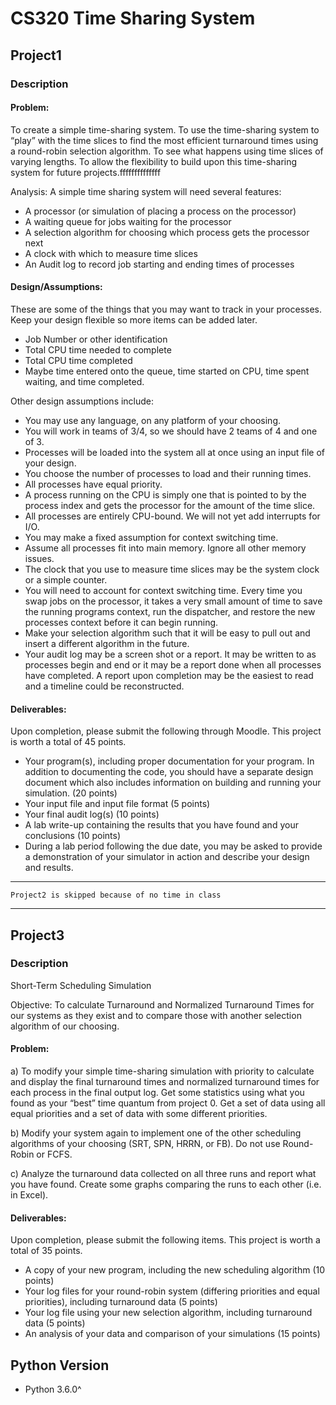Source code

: # CS320 Time Sharing System

## Project1
### Description 
#### Problem:  
To create a simple time-sharing system.  To use the time-sharing system to “play” with the time slices to find the most efficient turnaround times using a round-robin selection algorithm.  To see what happens using time slices of varying lengths.  To allow the flexibility to build upon this time-sharing system for future projects.ffffffffffffff

Analysis:  A simple time sharing system will need several features:
-	A processor (or simulation of placing a process on the processor)
-	A waiting queue for jobs waiting for the processor
-	A selection algorithm for choosing which process gets the processor next
-	A clock with which to measure time slices
-	An Audit log to record job starting and ending times of processes

#### Design/Assumptions:
These are some of the things that you may want to track in your processes.  Keep your design flexible so more items can be added later.
-	Job Number or other identification
-	Total CPU time needed to complete
-	Total CPU time completed
-	Maybe time entered onto the queue, time started on CPU, time spent waiting, and time completed.

Other design assumptions include:
-	You may use any language, on any platform of your choosing.
-	You will work in teams of 3/4, so we should have 2 teams of 4 and one of 3.
-	Processes will be loaded into the system all at once using an input file of your design.
-	You choose the number of processes to load and their running times.
-	All processes have equal priority.
-	A process running on the CPU is simply one that is pointed to by the process index and gets the processor for the amount of the time slice.
-	All processes are entirely CPU-bound.  We will not yet add interrupts for I/O.
-	You may make a fixed assumption for context switching time.
-	Assume all processes fit into main memory.  Ignore all other memory issues.
-	The clock that you use to measure time slices may be the system clock or a simple counter.
-	You will need to account for context switching time.  Every time you swap jobs on the processor, it takes a very small amount of time to save the running programs context, run the dispatcher, and restore the new processes context before it can begin running.
-	Make your selection algorithm such that it will be easy to pull out and insert a different algorithm in the future.
-	Your audit log may be a screen shot or a report.  It may be written to as processes begin and end or it may be a report done when all processes have completed.  A report upon completion may be the easiest to read and a timeline could be reconstructed.

#### Deliverables:
Upon completion, please submit the following through Moodle.  This project is worth a total of 45 points.
-	Your program(s), including proper documentation for your program. In addition to documenting the code, you should have a separate design document which also includes information on building and running your simulation.  (20 points)
-	Your input file and input file format (5 points)
-	Your final audit log(s) (10 points)
-	A lab write-up containing the results that you have found and your conclusions (10 points)
-	During a lab period following the due date, you may be asked to provide a demonstration of your simulator in action and describe your design and results.

---
`Project2 is skipped because of no time in class`

---

## Project3
### Description  
Short-Term Scheduling Simulation

Objective:  To calculate Turnaround and Normalized Turnaround Times for our systems as they exist and to compare those with another selection algorithm of our choosing.

#### Problem: 
a) To modify your simple time-sharing simulation with priority to calculate and display the final turnaround times and normalized turnaround times for each process in the final output log.  Get some statistics using what you found as your “best” time quantum from project 0.  Get a set of data using all equal priorities and a set of data with some different priorities.  

b)  Modify your system again to implement one of the other scheduling algorithms of your choosing (SRT, SPN, HRRN, or FB).  Do not use Round-Robin or FCFS.  

c) Analyze the turnaround data collected on all three runs and report what you have found.  Create some graphs comparing the runs to each other (i.e. in Excel).  


#### Deliverables:
Upon completion, please submit the following items.  This project is worth a total of 35 points.
-	A copy of your new program, including the new scheduling algorithm (10 points)
-	Your log files for your round-robin system (differing priorities and equal priorities), including turnaround data (5 points)
-	Your log file using your new selection algorithm, including turnaround data (5 points)
-	An analysis of your data and comparison of your simulations (15 points)

## Python Version
- Python 3.6.0^
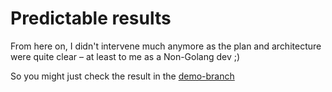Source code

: # Predictable results

From here on, I didn't intervene much anymore as the plan and architecture were quite clear – at least to me as a Non-Golang dev ;)

So you might just check the result in the [demo-branch](https://github.com/mrsimpson/responsible-vibe-mcp/tree/demo-todo-greenfield/examples/greenfield-todo/todo)
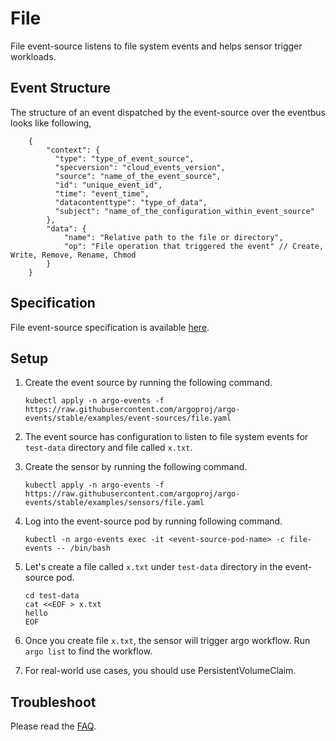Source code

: # File

File event-source listens to file system events and helps sensor trigger workloads.

## Event Structure

The structure of an event dispatched by the event-source over the eventbus looks like following,

        {
            "context": {
              "type": "type_of_event_source",
              "specversion": "cloud_events_version",
              "source": "name_of_the_event_source",
              "id": "unique_event_id",
              "time": "event_time",
              "datacontenttype": "type_of_data",
              "subject": "name_of_the_configuration_within_event_source"
            },
            "data": {
                "name": "Relative path to the file or directory",
                "op": "File operation that triggered the event" // Create, Write, Remove, Rename, Chmod
            }
        }

## Specification

File event-source specification is available [here](../../APIs.md#argoproj.io/v1alpha1.FileEventSource).

## Setup

1.  Create the event source by running the following command.

        kubectl apply -n argo-events -f https://raw.githubusercontent.com/argoproj/argo-events/stable/examples/event-sources/file.yaml

1.  The event source has configuration to listen to file system events for `test-data` directory and file called `x.txt`.

1.  Create the sensor by running the following command.

        kubectl apply -n argo-events -f https://raw.githubusercontent.com/argoproj/argo-events/stable/examples/sensors/file.yaml

1.  Log into the event-source pod by running following command.

        kubectl -n argo-events exec -it <event-source-pod-name> -c file-events -- /bin/bash

1.  Let's create a file called `x.txt` under `test-data` directory in the event-source pod.

        cd test-data
        cat <<EOF > x.txt
        hello
        EOF

1.  Once you create file `x.txt`, the sensor will trigger argo workflow. Run `argo list` to find the workflow.

1.  For real-world use cases, you should use PersistentVolumeClaim.

## Troubleshoot

Please read the [FAQ](https://argoproj.github.io/argo-events/FAQ/).
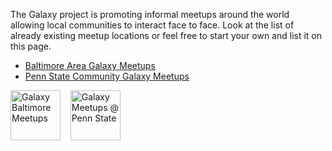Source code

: The Galaxy project is promoting informal meetups around the world allowing local communities to interact face to face. Look at the list of already existing meetup locations or feel free to start your own and list it on this page.

* [Baltimore Area Galaxy Meetups](/Events/Meetups/Baltimore)
* [Penn State Community Galaxy Meetups](/Events/Meetups/PSU)

<div class='center'>
<a href='/Events/Meetups/Baltimore.md'><img src='/Events/Meetups/Baltimore/GalaxyBaltimoreMeetupLogo400.png' alt='Galaxy Baltimore Meetups' height="80" /></a> &nbsp;&nbsp;
<a href='/Events/Meetups/PSU.md'><img src='/Events/Meetups/PSU/PSUMeetupLogo600.png' alt='Galaxy Meetups @ Penn State' height="80" /></a>
</div>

+++++

Go through the entries and filter for lines holding the word "should"; copy each match.

(REPLY TO THE EXERCISE)
-	You will work in teams of 3/4, so we should have 2 teams of 4 and one of 3.
-	Your program(s), including proper documentation for your program. In addition to documenting the code, you should have a separate design document which also includes information on building and running your simulation.  (20 points)
1.  For real-world use cases, you should use PersistentVolumeClaim.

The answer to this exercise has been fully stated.